Mia cara Berenice,
la storia che sto per raccontarti si svolge da qualche parte nella Pianura Padana, nel 1945.
Nella piazza del paese cala un silenzio irreale dopo che l’ultima camionetta tedesca, caricata fra lo sbraitare dei sottufficiali, a furia di pedate e spintoni per scrostarla dal fango, è finalmente partita. L’aria è scura e gonfia, elettrica, il temporale imminente.

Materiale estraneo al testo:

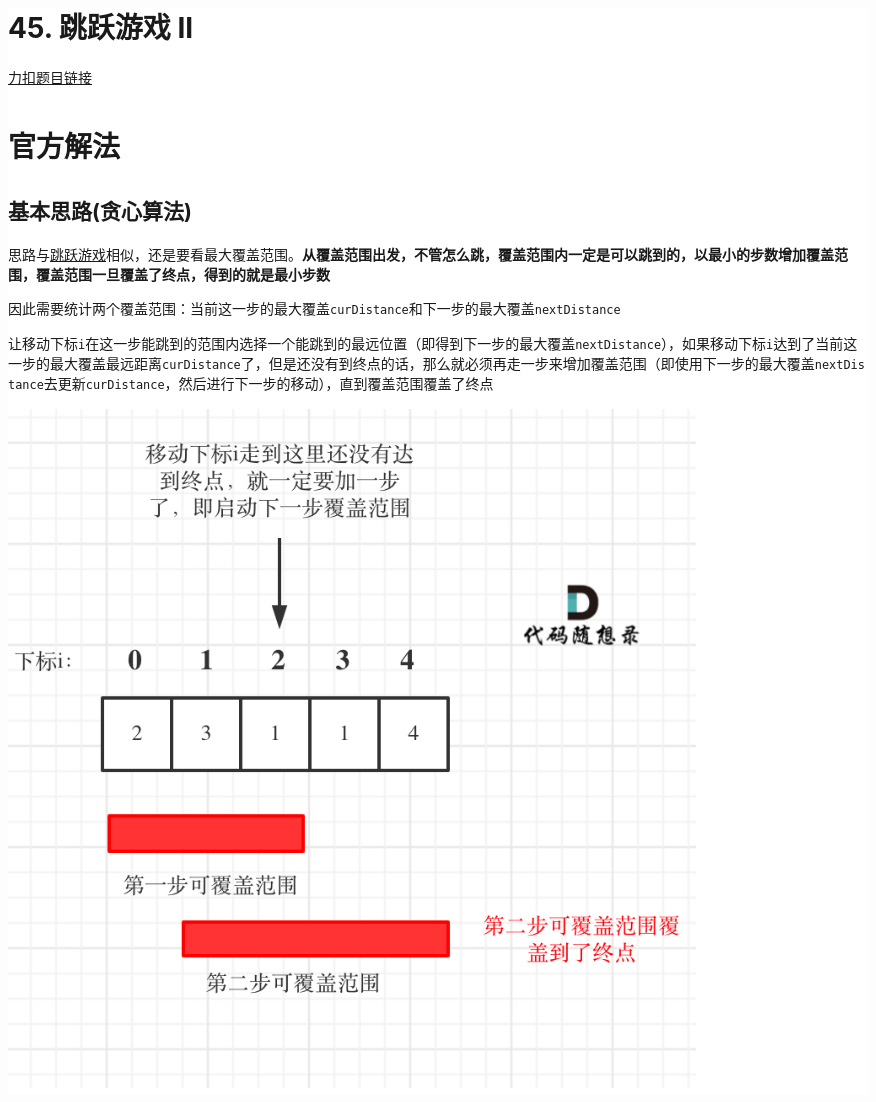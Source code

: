 # 45. 跳跃游戏 II

[力扣题目链接](https://leetcode-cn.com/problems/jump-game-ii/)


# 官方解法

## 基本思路(贪心算法)

思路与<a href="./0055. 跳跃游戏.md">跳跃游戏</a>相似，还是要看最大覆盖范围。<strong>从覆盖范围出发，不管怎么跳，覆盖范围内一定是可以跳到的，以最小的步数增加覆盖范围，覆盖范围一旦覆盖了终点，得到的就是最小步数</strong>

因此需要统计两个覆盖范围：当前这一步的最大覆盖`curDistance`和下一步的最大覆盖`nextDistance`

让移动下标`i`在这一步能跳到的范围内选择一个能跳到的最远位置（即得到下一步的最大覆盖`nextDistance`），如果移动下标`i`达到了当前这一步的最大覆盖最远距离`curDistance`了，但是还没有到终点的话，那么就必须再走一步来增加覆盖范围（即使用下一步的最大覆盖`nextDistance`去更新`curDistance`，然后进行下一步的移动），直到覆盖范围覆盖了终点

<img src="../Pictures/45. 跳跃游戏 II.png" width="80%"/>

Sul sagrato della cattedrale sta in piedi il rettore, le braccia conserte, i lembi della tonaca lambiti dall’aria fredda che preannuncia il diluvio. Il volto ancora giovane è raggrinzito dalla preoccupazione sotto gli occhialetti tondi… ha la coscienza pulita, il monsignore, ma non osa ancora suonare le campane a distesa… potrebbe esserci ancora qualche tedesco, o qualche fascista disperato in giro… e poi i partigiani, in maggioranza comunisti, riconosceranno i suoi giusti meriti? Nel convento dei cappuccini, a un tiro di sasso da lì, ha fatto ricoverare lui stesso una famiglia di ebrei. Al sagrestano ha affidato un biglietto per il padre superiore e la raccomandazione di portarlo a destinazione, pedalando all’impazzata: non lasciar andare i giudei o, se proprio devono andarsene, farsi lasciare ricevuta del servizio prestato.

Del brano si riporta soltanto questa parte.